In People ex rel. Jaffe v. Fitzpatrick, 35 Misc. 456, it was assumed that an attorney prosecuting an action in the Municipal Court had a lien for costs similar to that allowed in a court of record, but it was decided that the Municipal Court had no power to vacate a satisfaction piece upon which a judgment had been regularly cancelled on the docket. In the subsequent case of Tynan v. Mart, 53 Misc. 49, it was held that an attorney procuring a judgment in a Municipal Court has a lien enforcible in the Supreme Court, and we concur in the decision that an attorney practicing in the Municipal Court is within the protection of section 66 of the Code of Civil Procedure (Judiciary Law, §§ 474, 475).
Under the statute the attorney, irrespective of whether the defendant had notice, had a "lien" upon his client's cause of action which attached to the judgment and could not be defeated by any settlement between the parties; so that if the court had the power to set aside the satisfaction of the judgment the power was properly exercised. Matter of Salant, 158 A.D. 697; affd., 210 N.Y. 622.
Since September 1, 1915, the Municipal Court has been a court of record, and the objection stated in the Jaffe Case ( supra) to that court vacating a satisfaction of its judgment has thus been obviated, for there appears no reason why under the circumstances that court, in common with other courts of record, should not have and exercise over its records the power in that regard invoked by the petitioner even though the judgment had been obtained prior to September first. Matter of Regan, 167 N.Y. 338; Laird v. Carton, 196 id. 169.
But the court had no jurisdiction upon the motion as against the defendant to determine the extent of the lien and authorize the issuance of execution for eighty-eight dollars and twenty-five cents. The summary proceeding authorized by the Judiciary Law is applicable only to disputes between attorney and client, and even in the Supreme Court if an attorney seeks to enforce his lien against a third party, except in a case where there is no doubt as to the amount due, he must proceed to foreclose his claim otherwise.
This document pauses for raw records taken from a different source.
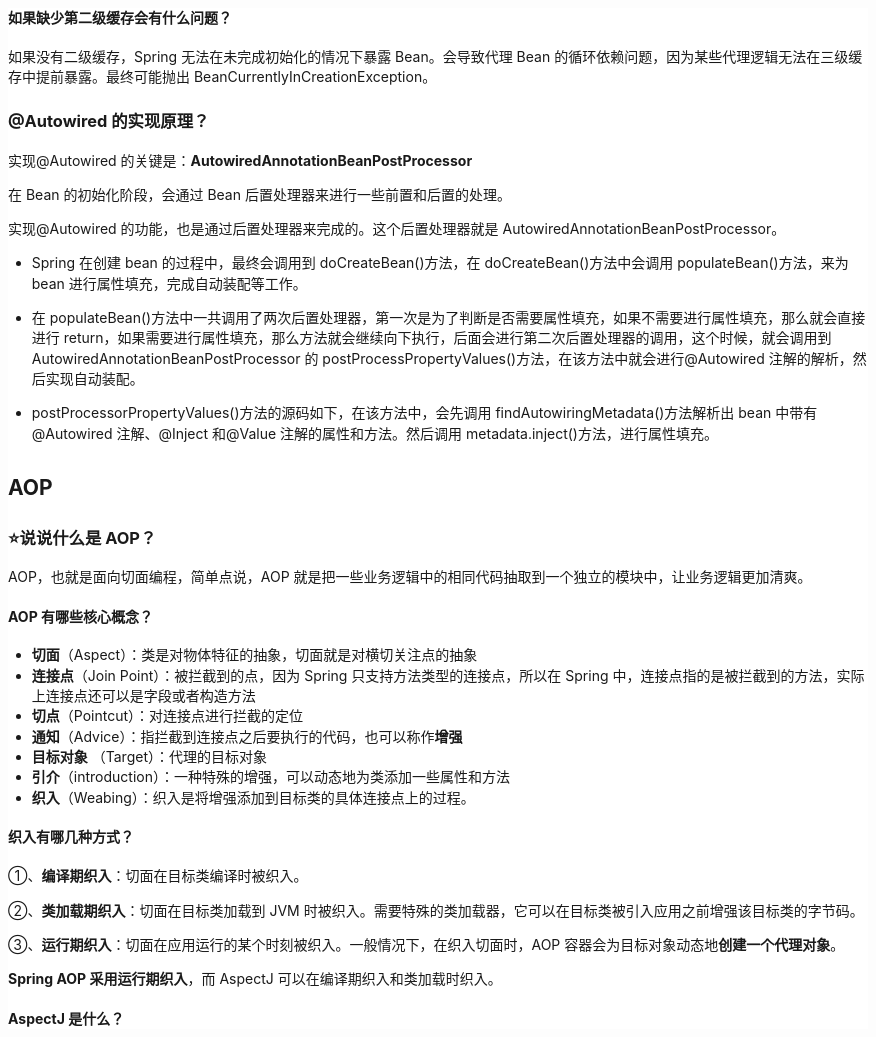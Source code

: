 #### 如果缺少第二级缓存会有什么问题？

如果没有二级缓存，Spring 无法在未完成初始化的情况下暴露 Bean。会导致代理 Bean 的循环依赖问题，因为某些代理逻辑无法在三级缓存中提前暴露。最终可能抛出 BeanCurrentlyInCreationException。





### @Autowired 的实现原理？

实现@Autowired 的关键是：**AutowiredAnnotationBeanPostProcessor**

在 Bean 的初始化阶段，会通过 Bean 后置处理器来进行一些前置和后置的处理。

实现@Autowired 的功能，也是通过后置处理器来完成的。这个后置处理器就是 AutowiredAnnotationBeanPostProcessor。

- Spring 在创建 bean 的过程中，最终会调用到 doCreateBean()方法，在 doCreateBean()方法中会调用 populateBean()方法，来为 bean 进行属性填充，完成自动装配等工作。
- 在 populateBean()方法中一共调用了两次后置处理器，第一次是为了判断是否需要属性填充，如果不需要进行属性填充，那么就会直接进行 return，如果需要进行属性填充，那么方法就会继续向下执行，后面会进行第二次后置处理器的调用，这个时候，就会调用到 AutowiredAnnotationBeanPostProcessor 的 postProcessPropertyValues()方法，在该方法中就会进行@Autowired 注解的解析，然后实现自动装配。

- postProcessorPropertyValues()方法的源码如下，在该方法中，会先调用 findAutowiringMetadata()方法解析出 bean 中带有@Autowired 注解、@Inject 和@Value 注解的属性和方法。然后调用 metadata.inject()方法，进行属性填充。





## AOP

### :star:说说什么是 AOP？

AOP，也就是面向切面编程，简单点说，AOP 就是把一些业务逻辑中的相同代码抽取到一个独立的模块中，让业务逻辑更加清爽。

#### AOP 有哪些核心概念？

- **切面**（Aspect）：类是对物体特征的抽象，切面就是对横切关注点的抽象
- **连接点**（Join Point）：被拦截到的点，因为 Spring 只支持方法类型的连接点，所以在 Spring 中，连接点指的是被拦截到的方法，实际上连接点还可以是字段或者构造方法
- **切点**（Pointcut）：对连接点进行拦截的定位
- **通知**（Advice）：指拦截到连接点之后要执行的代码，也可以称作**增强**
- **目标对象** （Target）：代理的目标对象
- **引介**（introduction）：一种特殊的增强，可以动态地为类添加一些属性和方法
- **织入**（Weabing）：织入是将增强添加到目标类的具体连接点上的过程。



#### 织入有哪几种方式？

①、**编译期织入**：切面在目标类编译时被织入。

②、**类加载期织入**：切面在目标类加载到 JVM 时被织入。需要特殊的类加载器，它可以在目标类被引入应用之前增强该目标类的字节码。

③、**运行期织入**：切面在应用运行的某个时刻被织入。一般情况下，在织入切面时，AOP 容器会为目标对象动态地**创建一个代理对象**。

**Spring AOP 采用运行期织入**，而 AspectJ 可以在编译期织入和类加载时织入。

#### AspectJ 是什么？
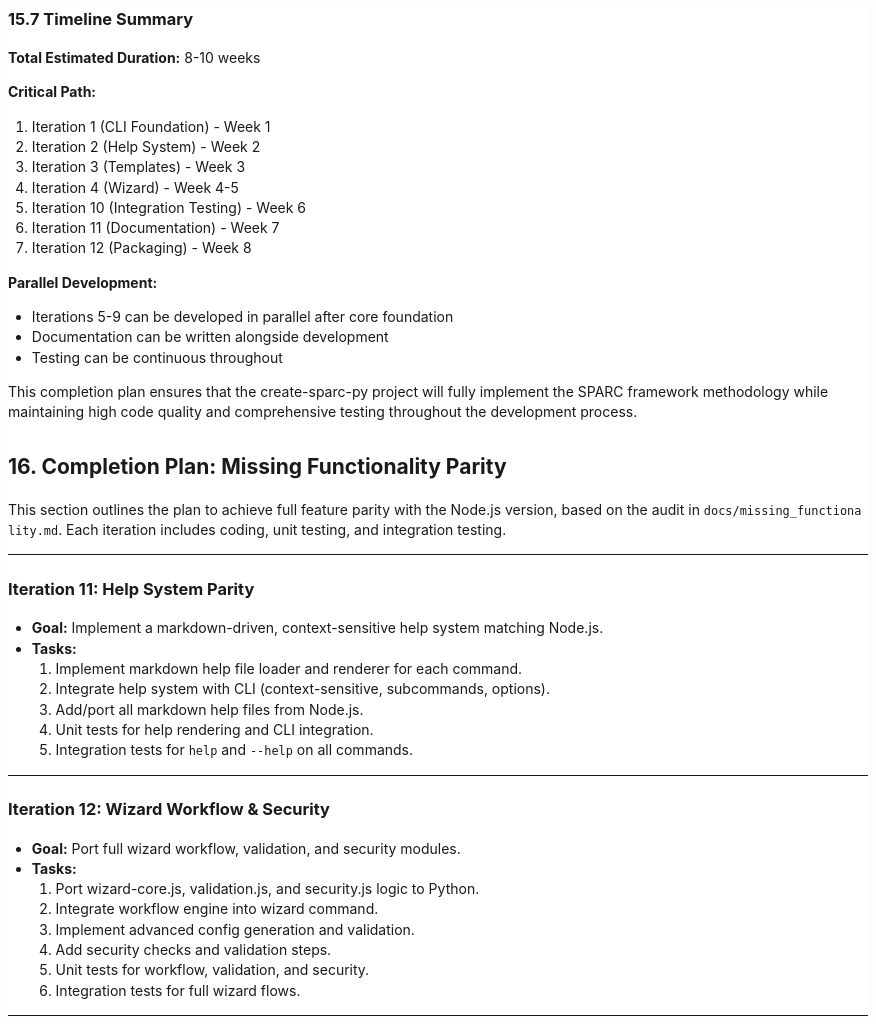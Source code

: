 ### 15.7 Timeline Summary

**Total Estimated Duration:** 8-10 weeks

**Critical Path:**
1. Iteration 1 (CLI Foundation) - Week 1
2. Iteration 2 (Help System) - Week 2
3. Iteration 3 (Templates) - Week 3
4. Iteration 4 (Wizard) - Week 4-5
5. Iteration 10 (Integration Testing) - Week 6
6. Iteration 11 (Documentation) - Week 7
7. Iteration 12 (Packaging) - Week 8

**Parallel Development:**
- Iterations 5-9 can be developed in parallel after core foundation
- Documentation can be written alongside development
- Testing can be continuous throughout

This completion plan ensures that the create-sparc-py project will fully implement the SPARC framework methodology while maintaining high code quality and comprehensive testing throughout the development process.

## 16. Completion Plan: Missing Functionality Parity

This section outlines the plan to achieve full feature parity with the Node.js version, based on the audit in `docs/missing_functionality.md`. Each iteration includes coding, unit testing, and integration testing.

---

### **Iteration 11: Help System Parity**
- **Goal:** Implement a markdown-driven, context-sensitive help system matching Node.js.
- **Tasks:**
  1. Implement markdown help file loader and renderer for each command.
  2. Integrate help system with CLI (context-sensitive, subcommands, options).
  3. Add/port all markdown help files from Node.js.
  4. Unit tests for help rendering and CLI integration.
  5. Integration tests for `help` and `--help` on all commands.

---

### **Iteration 12: Wizard Workflow & Security**
- **Goal:** Port full wizard workflow, validation, and security modules.
- **Tasks:**
  1. Port wizard-core.js, validation.js, and security.js logic to Python.
  2. Integrate workflow engine into wizard command.
  3. Implement advanced config generation and validation.
  4. Add security checks and validation steps.
  5. Unit tests for workflow, validation, and security.
  6. Integration tests for full wizard flows.

---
Matter of Salant, supra. As indicated in the opinion of the Appellate Division in the case cited ( 158 A.D. 699) even where an attorney by agreement with his client is clearly entitled to a definite part of the judgment recovered a settlement made by the client in good faith and in reasonable apprehension that the defendant might become insolvent or that the judgment might be reversed on appeal, while it cannot destroy the attorney's lien, may effect a reduction in his compensation.
In the present case, as already pointed out, there is a doubt as to the amount due the petitioner, and the good faith of the parties in making the settlement may also be a proper subject of inquiry.
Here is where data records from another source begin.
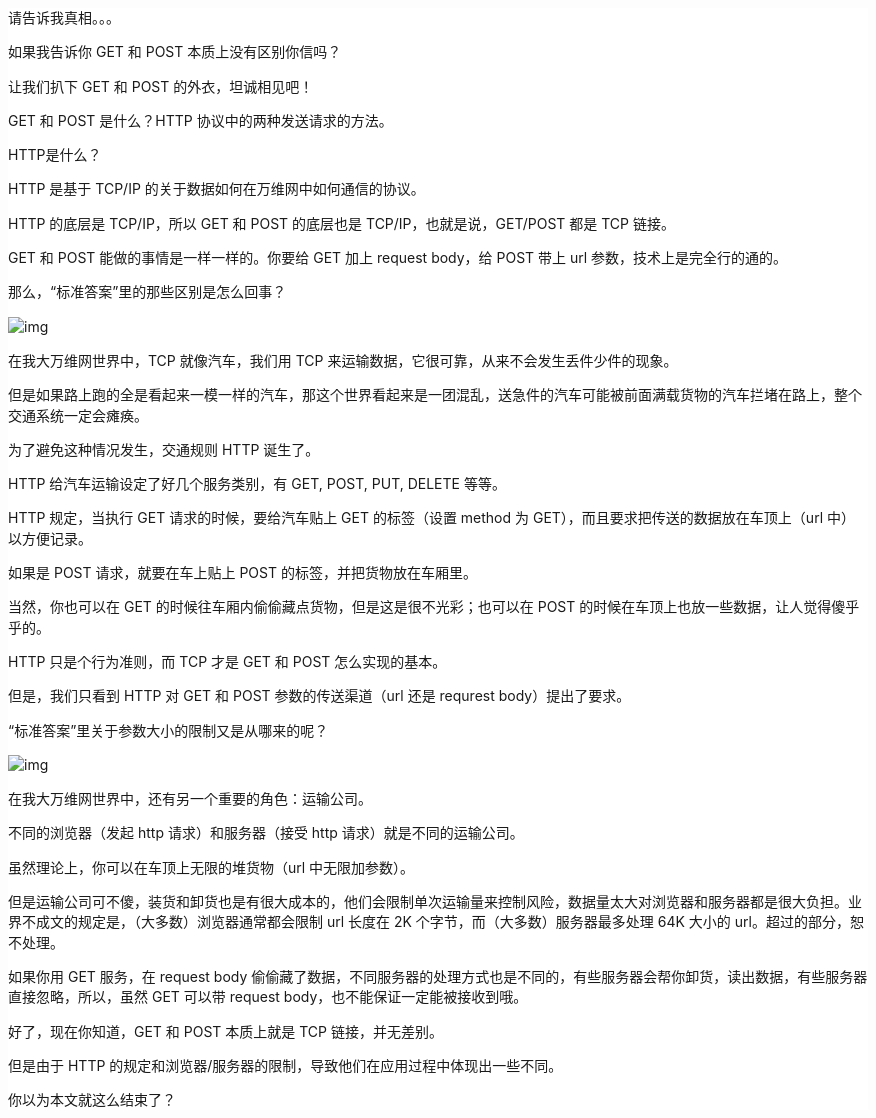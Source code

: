 

请告诉我真相。。。

如果我告诉你 GET 和 POST 本质上没有区别你信吗？

让我们扒下 GET 和 POST 的外衣，坦诚相见吧！

GET 和 POST 是什么？HTTP 协议中的两种发送请求的方法。

HTTP是什么？

HTTP 是基于 TCP/IP 的关于数据如何在万维网中如何通信的协议。

HTTP 的底层是 TCP/IP，所以 GET 和 POST 的底层也是 TCP/IP，也就是说，GET/POST 都是 TCP 链接。

GET 和 POST 能做的事情是一样一样的。你要给 GET 加上 request body，给 POST 带上 url 参数，技术上是完全行的通的。

那么，“标准答案”里的那些区别是怎么回事？

![img](..\图片\2-14【Servlet、HTTP、Request】\get和post方式区别2)

在我大万维网世界中，TCP 就像汽车，我们用 TCP 来运输数据，它很可靠，从来不会发生丢件少件的现象。

但是如果路上跑的全是看起来一模一样的汽车，那这个世界看起来是一团混乱，送急件的汽车可能被前面满载货物的汽车拦堵在路上，整个交通系统一定会瘫痪。

为了避免这种情况发生，交通规则 HTTP 诞生了。

HTTP 给汽车运输设定了好几个服务类别，有 GET, POST, PUT, DELETE 等等。

HTTP 规定，当执行 GET 请求的时候，要给汽车贴上 GET 的标签（设置 method 为 GET），而且要求把传送的数据放在车顶上（url 中）以方便记录。

如果是 POST 请求，就要在车上贴上 POST 的标签，并把货物放在车厢里。

当然，你也可以在 GET 的时候往车厢内偷偷藏点货物，但是这是很不光彩；也可以在 POST 的时候在车顶上也放一些数据，让人觉得傻乎乎的。

HTTP 只是个行为准则，而 TCP 才是 GET 和 POST 怎么实现的基本。

但是，我们只看到 HTTP 对 GET 和 POST 参数的传送渠道（url 还是 requrest body）提出了要求。

“标准答案”里关于参数大小的限制又是从哪来的呢？



![img](..\图片\2-14【Servlet、HTTP、Request】\get和post方式区别3)



在我大万维网世界中，还有另一个重要的角色：运输公司。

不同的浏览器（发起 http 请求）和服务器（接受 http 请求）就是不同的运输公司。

虽然理论上，你可以在车顶上无限的堆货物（url 中无限加参数）。

但是运输公司可不傻，装货和卸货也是有很大成本的，他们会限制单次运输量来控制风险，数据量太大对浏览器和服务器都是很大负担。业界不成文的规定是，（大多数）浏览器通常都会限制 url 长度在 2K 个字节，而（大多数）服务器最多处理 64K 大小的 url。超过的部分，恕不处理。

如果你用 GET 服务，在 request body 偷偷藏了数据，不同服务器的处理方式也是不同的，有些服务器会帮你卸货，读出数据，有些服务器直接忽略，所以，虽然 GET 可以带 request body，也不能保证一定能被接收到哦。

好了，现在你知道，GET 和 POST 本质上就是 TCP 链接，并无差别。

但是由于 HTTP 的规定和浏览器/服务器的限制，导致他们在应用过程中体现出一些不同。

你以为本文就这么结束了？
It follows that the order appealed from must be modified by striking out the provisions determining that the attorney has a lien for eighty-eight dollars and twenty-five cents, with interest, and authorizing the issuance of execution for that amount, and, as so modified, affirmed, without costs to either party.
BIJUR and GAVEGAN, JJ., concur.
Modified and, as so modified, affirmed without costs.